_Dataset entries_
####
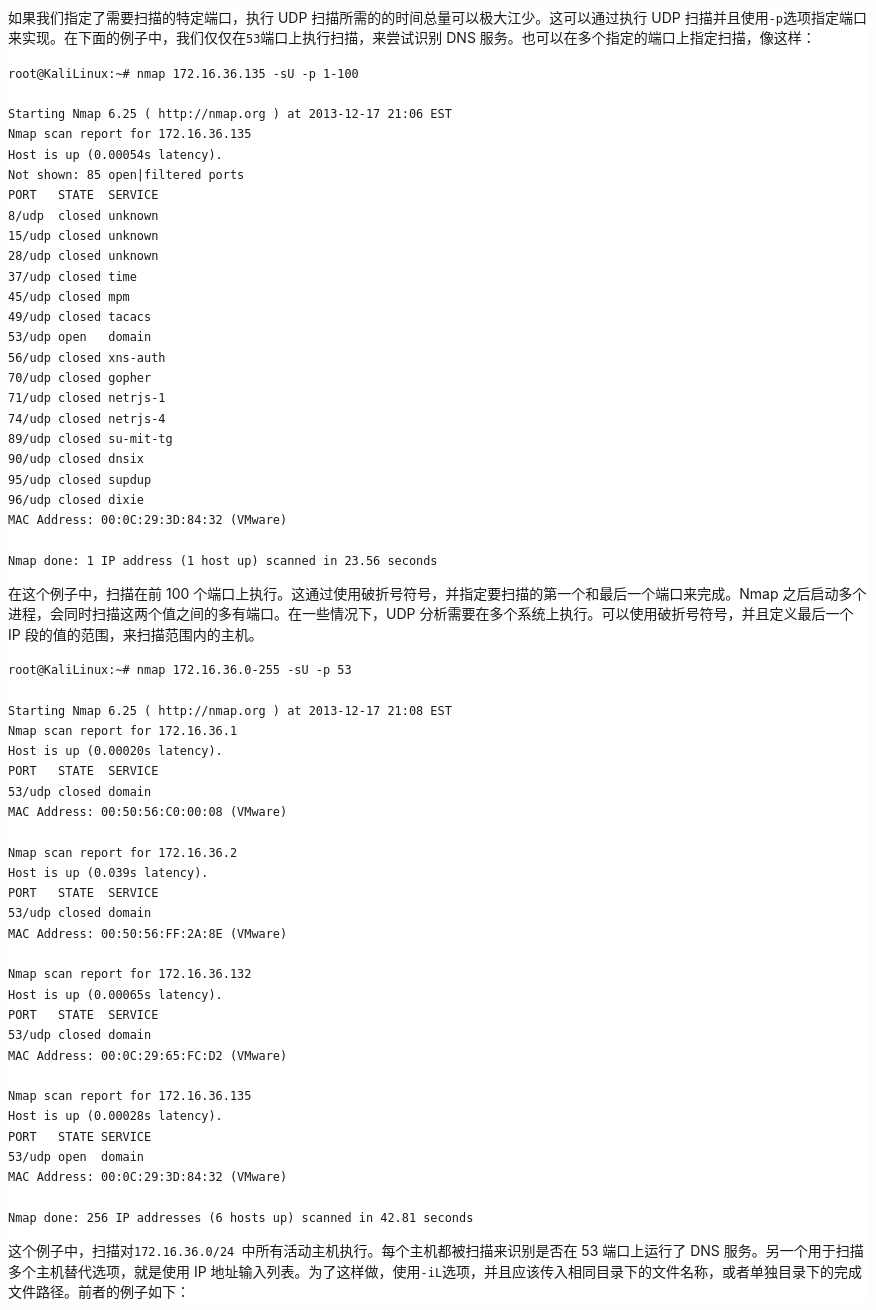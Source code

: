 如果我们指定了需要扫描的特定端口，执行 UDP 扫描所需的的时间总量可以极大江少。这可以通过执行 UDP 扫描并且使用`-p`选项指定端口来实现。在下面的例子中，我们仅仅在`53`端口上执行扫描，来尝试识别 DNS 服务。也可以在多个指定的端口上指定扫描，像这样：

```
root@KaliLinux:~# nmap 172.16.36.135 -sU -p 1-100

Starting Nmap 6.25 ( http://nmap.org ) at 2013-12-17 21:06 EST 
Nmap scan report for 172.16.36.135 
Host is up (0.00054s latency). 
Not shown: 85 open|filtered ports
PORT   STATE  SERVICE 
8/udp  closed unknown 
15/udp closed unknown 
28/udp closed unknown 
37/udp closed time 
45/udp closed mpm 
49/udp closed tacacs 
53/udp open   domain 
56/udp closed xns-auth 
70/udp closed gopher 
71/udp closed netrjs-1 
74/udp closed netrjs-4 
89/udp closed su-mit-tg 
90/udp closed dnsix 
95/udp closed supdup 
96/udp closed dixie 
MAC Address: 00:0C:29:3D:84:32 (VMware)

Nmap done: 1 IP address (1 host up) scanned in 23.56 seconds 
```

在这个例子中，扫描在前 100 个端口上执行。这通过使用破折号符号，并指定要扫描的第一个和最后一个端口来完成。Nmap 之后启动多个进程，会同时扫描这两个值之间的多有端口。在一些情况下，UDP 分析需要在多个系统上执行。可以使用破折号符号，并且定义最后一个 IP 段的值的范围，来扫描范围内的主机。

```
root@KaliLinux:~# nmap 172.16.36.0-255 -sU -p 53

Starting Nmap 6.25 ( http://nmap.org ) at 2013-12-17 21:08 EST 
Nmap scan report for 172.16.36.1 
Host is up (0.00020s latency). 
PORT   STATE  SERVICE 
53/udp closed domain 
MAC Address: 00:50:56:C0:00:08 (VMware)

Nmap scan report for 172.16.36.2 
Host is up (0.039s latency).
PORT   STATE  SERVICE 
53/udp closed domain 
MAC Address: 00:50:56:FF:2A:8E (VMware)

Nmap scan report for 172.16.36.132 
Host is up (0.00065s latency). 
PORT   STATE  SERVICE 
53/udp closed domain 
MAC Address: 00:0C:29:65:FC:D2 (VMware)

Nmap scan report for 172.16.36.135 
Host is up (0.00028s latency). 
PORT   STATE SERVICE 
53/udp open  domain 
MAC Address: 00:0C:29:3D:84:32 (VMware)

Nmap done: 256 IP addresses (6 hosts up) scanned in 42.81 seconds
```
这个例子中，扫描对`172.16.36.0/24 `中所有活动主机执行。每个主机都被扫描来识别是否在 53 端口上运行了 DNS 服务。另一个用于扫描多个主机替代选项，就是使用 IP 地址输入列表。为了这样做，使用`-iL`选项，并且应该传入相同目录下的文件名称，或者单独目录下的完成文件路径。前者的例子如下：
####
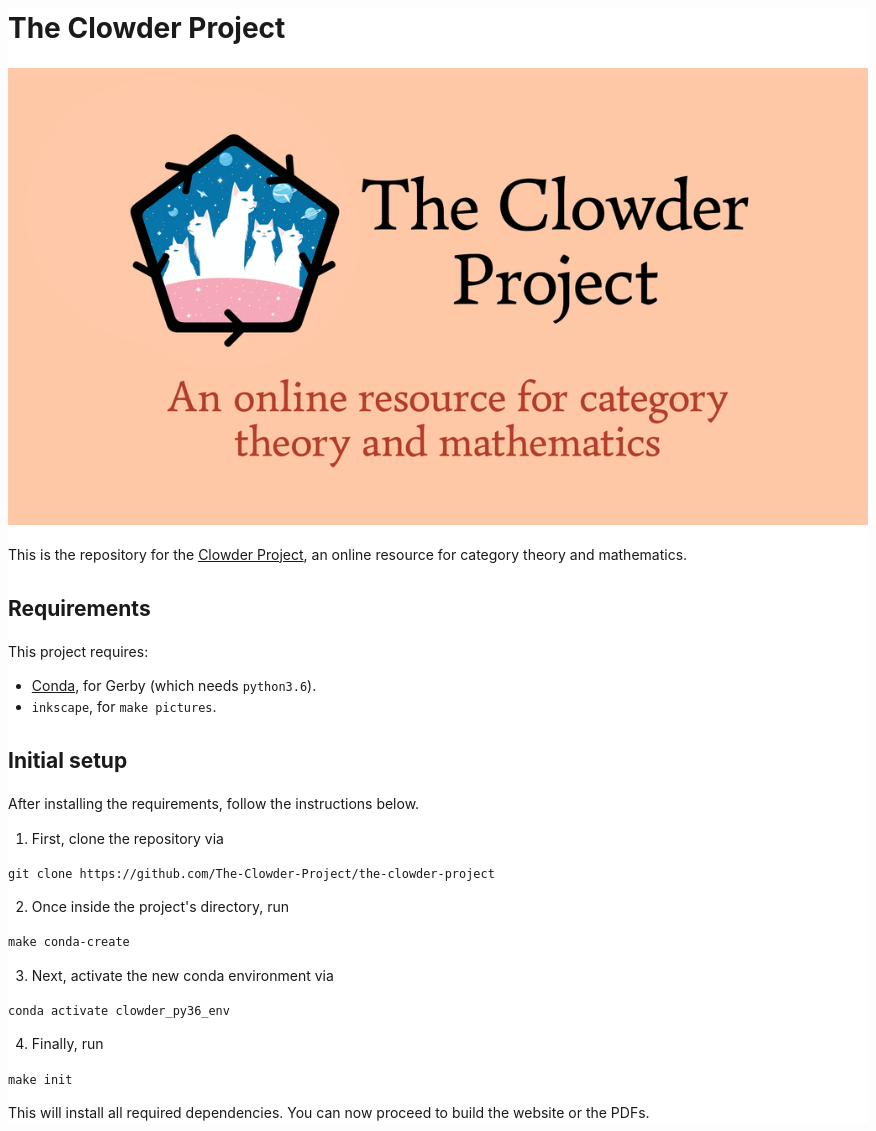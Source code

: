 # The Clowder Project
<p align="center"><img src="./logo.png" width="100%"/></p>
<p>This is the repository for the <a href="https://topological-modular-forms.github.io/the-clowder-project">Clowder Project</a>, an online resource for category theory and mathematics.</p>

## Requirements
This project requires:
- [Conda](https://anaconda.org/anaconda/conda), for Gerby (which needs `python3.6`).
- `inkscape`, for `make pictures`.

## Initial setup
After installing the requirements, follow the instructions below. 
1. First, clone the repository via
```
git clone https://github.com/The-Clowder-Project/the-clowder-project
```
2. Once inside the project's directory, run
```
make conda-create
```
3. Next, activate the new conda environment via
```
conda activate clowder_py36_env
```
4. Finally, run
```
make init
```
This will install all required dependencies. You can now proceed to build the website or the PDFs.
####
_What needs to be done_
Check each line of the data above, and please copy the ones in which the string "seconds" occurs.

_Solved problem_
Nmap done: 1 IP address (1 host up) scanned in 23.56 seconds 
Nmap done: 256 IP addresses (6 hosts up) scanned in 42.81 seconds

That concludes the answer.